-- Extracted information follows --
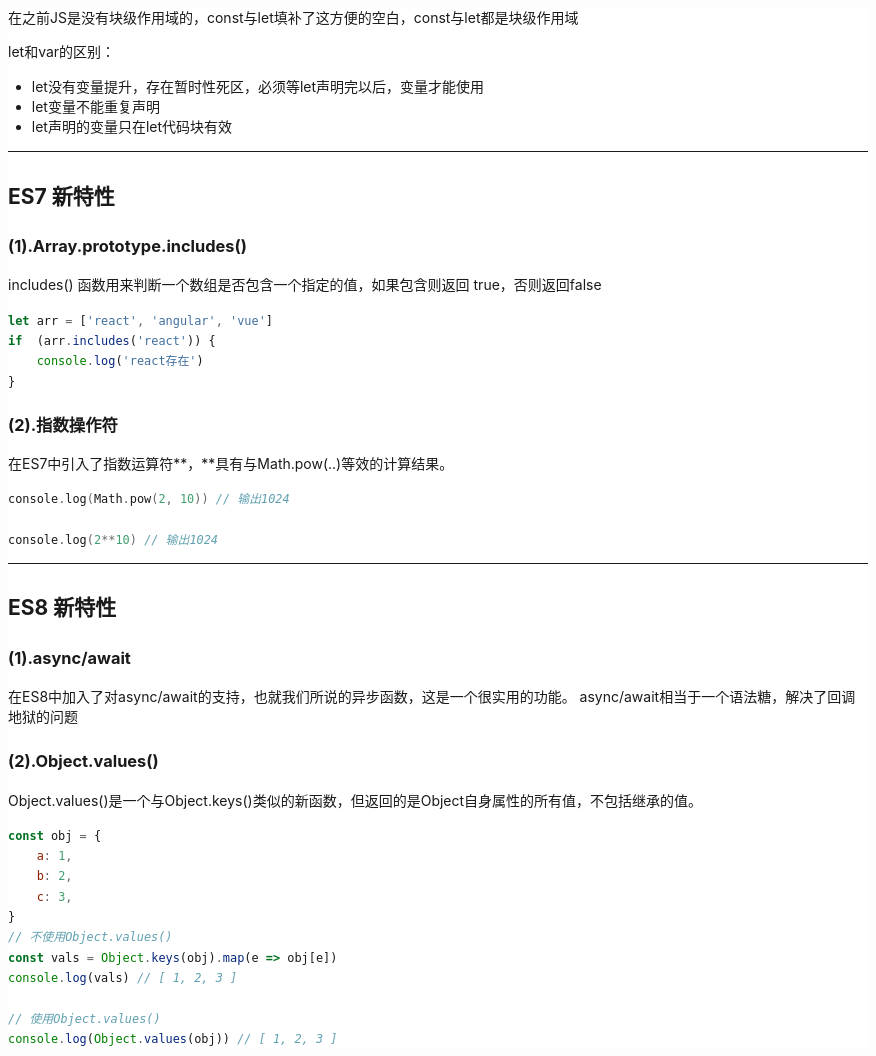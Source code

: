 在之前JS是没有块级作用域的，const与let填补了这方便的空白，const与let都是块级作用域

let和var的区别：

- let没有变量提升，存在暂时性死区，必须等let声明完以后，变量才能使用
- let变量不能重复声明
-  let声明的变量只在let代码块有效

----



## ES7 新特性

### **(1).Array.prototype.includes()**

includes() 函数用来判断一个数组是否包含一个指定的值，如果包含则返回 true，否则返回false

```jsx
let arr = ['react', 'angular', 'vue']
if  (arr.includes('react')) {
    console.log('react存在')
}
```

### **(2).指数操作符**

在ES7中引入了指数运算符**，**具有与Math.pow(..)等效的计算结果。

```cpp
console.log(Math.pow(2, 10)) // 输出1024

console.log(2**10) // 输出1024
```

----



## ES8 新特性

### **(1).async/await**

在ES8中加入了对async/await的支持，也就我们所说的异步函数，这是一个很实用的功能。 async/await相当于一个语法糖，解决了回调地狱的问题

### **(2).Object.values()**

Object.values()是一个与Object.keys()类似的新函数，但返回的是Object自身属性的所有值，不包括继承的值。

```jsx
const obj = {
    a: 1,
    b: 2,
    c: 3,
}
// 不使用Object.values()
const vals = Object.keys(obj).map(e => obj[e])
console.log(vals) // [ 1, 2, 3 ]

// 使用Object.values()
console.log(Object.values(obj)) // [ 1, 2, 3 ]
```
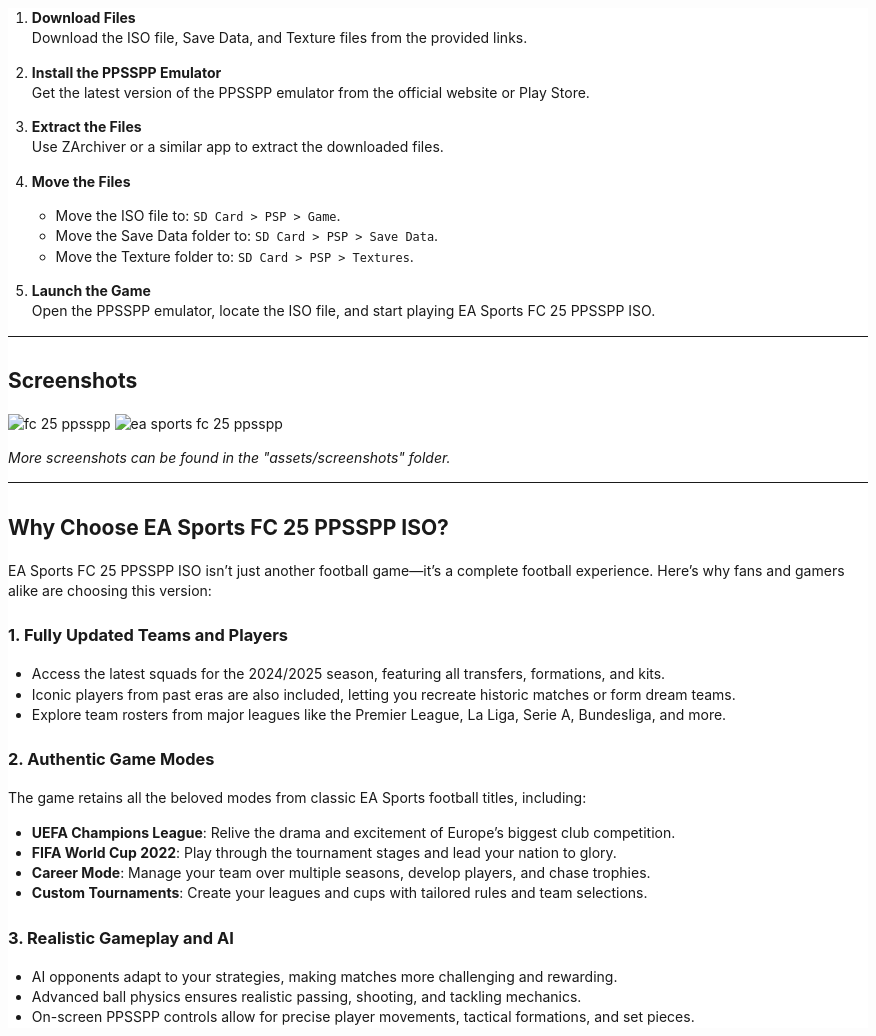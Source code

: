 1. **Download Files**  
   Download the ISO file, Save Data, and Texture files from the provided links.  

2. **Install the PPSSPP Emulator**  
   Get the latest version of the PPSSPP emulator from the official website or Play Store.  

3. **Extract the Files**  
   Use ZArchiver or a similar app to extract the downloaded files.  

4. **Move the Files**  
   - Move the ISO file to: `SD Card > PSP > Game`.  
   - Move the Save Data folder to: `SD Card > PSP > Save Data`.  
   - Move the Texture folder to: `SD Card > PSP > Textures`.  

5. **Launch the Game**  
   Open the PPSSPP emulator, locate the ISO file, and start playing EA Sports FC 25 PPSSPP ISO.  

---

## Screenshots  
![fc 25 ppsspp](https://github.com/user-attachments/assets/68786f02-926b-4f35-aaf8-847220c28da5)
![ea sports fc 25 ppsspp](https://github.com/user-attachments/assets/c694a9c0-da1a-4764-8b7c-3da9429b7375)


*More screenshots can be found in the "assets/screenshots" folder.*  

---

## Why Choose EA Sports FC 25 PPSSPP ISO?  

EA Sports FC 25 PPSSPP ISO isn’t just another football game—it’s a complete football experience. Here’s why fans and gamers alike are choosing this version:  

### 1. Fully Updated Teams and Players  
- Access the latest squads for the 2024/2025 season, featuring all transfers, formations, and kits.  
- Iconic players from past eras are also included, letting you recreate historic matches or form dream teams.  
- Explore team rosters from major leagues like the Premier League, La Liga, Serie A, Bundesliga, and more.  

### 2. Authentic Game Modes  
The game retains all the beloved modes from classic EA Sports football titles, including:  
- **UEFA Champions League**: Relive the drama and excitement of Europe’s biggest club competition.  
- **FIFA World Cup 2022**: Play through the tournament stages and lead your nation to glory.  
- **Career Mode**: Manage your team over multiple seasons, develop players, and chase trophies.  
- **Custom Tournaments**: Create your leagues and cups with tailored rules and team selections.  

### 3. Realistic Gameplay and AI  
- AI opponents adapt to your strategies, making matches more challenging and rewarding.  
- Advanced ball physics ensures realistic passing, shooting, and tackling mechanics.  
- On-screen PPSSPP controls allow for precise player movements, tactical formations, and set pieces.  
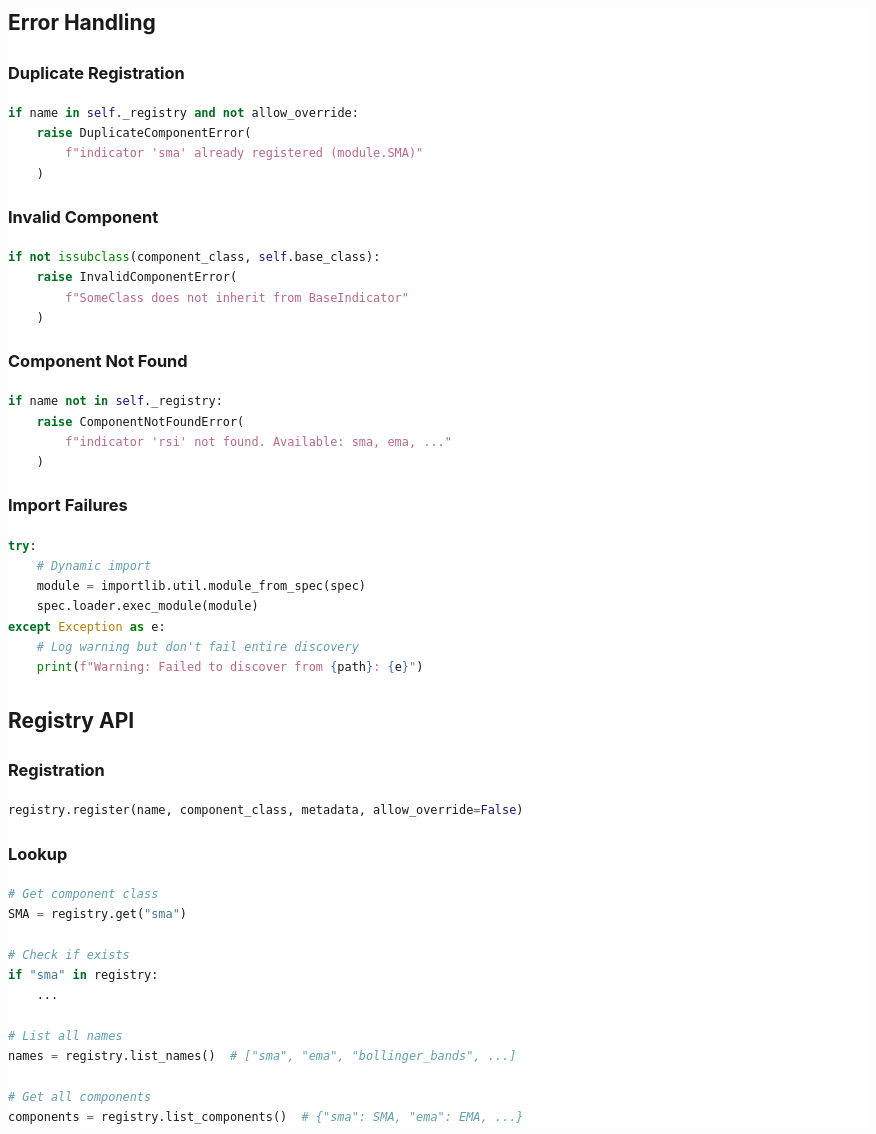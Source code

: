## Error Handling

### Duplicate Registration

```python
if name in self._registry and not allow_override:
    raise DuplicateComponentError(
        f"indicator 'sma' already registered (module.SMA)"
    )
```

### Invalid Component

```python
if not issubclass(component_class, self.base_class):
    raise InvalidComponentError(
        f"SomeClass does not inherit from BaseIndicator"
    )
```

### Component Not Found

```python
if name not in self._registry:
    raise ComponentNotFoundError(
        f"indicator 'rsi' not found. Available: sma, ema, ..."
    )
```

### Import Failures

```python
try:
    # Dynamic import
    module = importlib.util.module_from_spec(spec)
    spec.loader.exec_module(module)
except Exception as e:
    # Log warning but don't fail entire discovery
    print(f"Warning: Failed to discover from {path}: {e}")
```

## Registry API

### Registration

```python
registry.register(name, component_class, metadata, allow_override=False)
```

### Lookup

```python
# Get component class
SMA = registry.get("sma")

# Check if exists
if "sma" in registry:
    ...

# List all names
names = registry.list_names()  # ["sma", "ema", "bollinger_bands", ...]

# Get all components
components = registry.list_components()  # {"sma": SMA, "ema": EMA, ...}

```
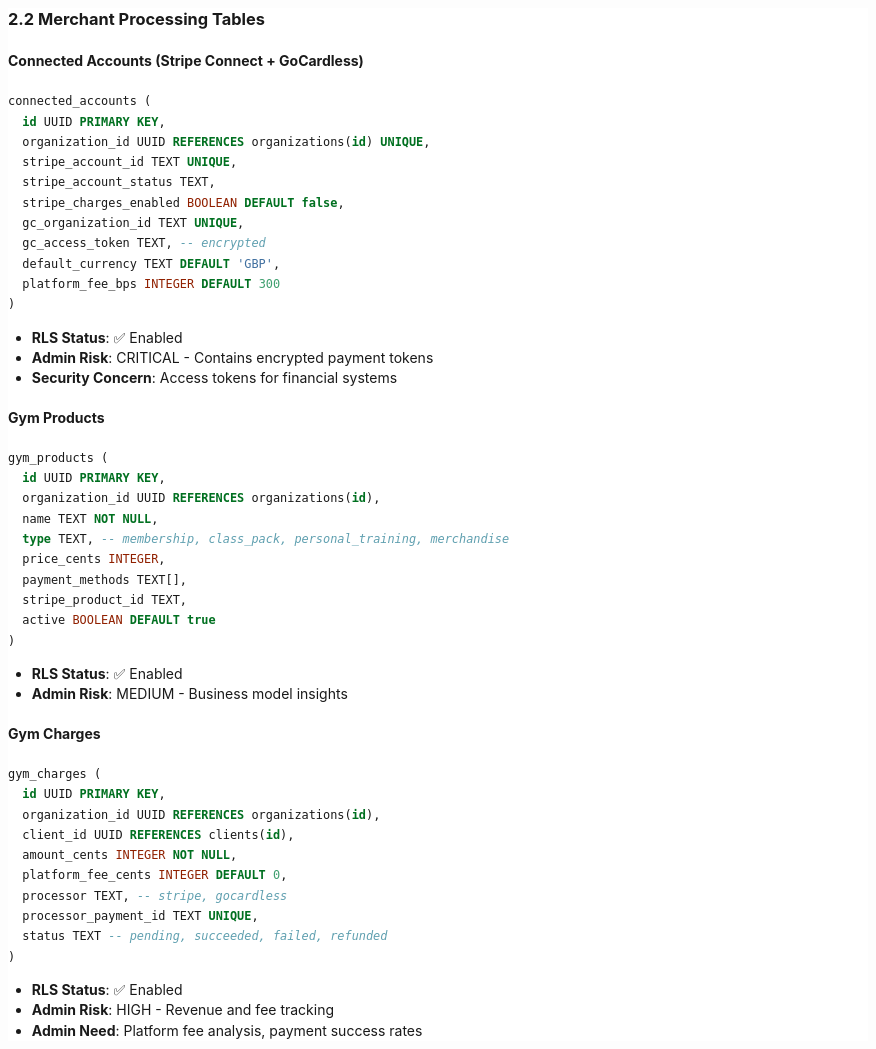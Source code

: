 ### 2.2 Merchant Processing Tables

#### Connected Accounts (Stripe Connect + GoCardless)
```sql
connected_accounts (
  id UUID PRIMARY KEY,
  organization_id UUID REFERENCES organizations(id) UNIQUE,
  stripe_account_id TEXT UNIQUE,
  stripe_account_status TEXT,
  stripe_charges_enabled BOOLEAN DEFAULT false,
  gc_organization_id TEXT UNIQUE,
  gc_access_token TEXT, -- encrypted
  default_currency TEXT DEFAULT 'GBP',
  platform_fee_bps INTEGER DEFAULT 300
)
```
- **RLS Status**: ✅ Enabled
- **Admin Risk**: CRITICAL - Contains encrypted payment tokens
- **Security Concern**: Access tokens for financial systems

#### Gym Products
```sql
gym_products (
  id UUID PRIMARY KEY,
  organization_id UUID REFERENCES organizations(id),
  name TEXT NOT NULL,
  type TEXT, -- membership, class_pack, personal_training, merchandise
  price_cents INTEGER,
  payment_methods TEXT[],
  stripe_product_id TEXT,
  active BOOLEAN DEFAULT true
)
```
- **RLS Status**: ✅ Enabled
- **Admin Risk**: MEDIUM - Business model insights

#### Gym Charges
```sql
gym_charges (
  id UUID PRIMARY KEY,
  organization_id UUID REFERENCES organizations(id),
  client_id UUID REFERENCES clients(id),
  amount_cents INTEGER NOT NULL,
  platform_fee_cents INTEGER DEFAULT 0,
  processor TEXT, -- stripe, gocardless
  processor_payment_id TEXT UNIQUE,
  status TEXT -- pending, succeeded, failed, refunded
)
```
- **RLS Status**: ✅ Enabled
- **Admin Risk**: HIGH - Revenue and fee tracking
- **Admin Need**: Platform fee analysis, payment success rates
-- Extracted information concluded --
What the task asks:
Report each line above containing the string "UNIQUE".

Reply:
  organization_id UUID REFERENCES organizations(id) UNIQUE,
  stripe_account_id TEXT UNIQUE,
  gc_organization_id TEXT UNIQUE,
  processor_payment_id TEXT UNIQUE,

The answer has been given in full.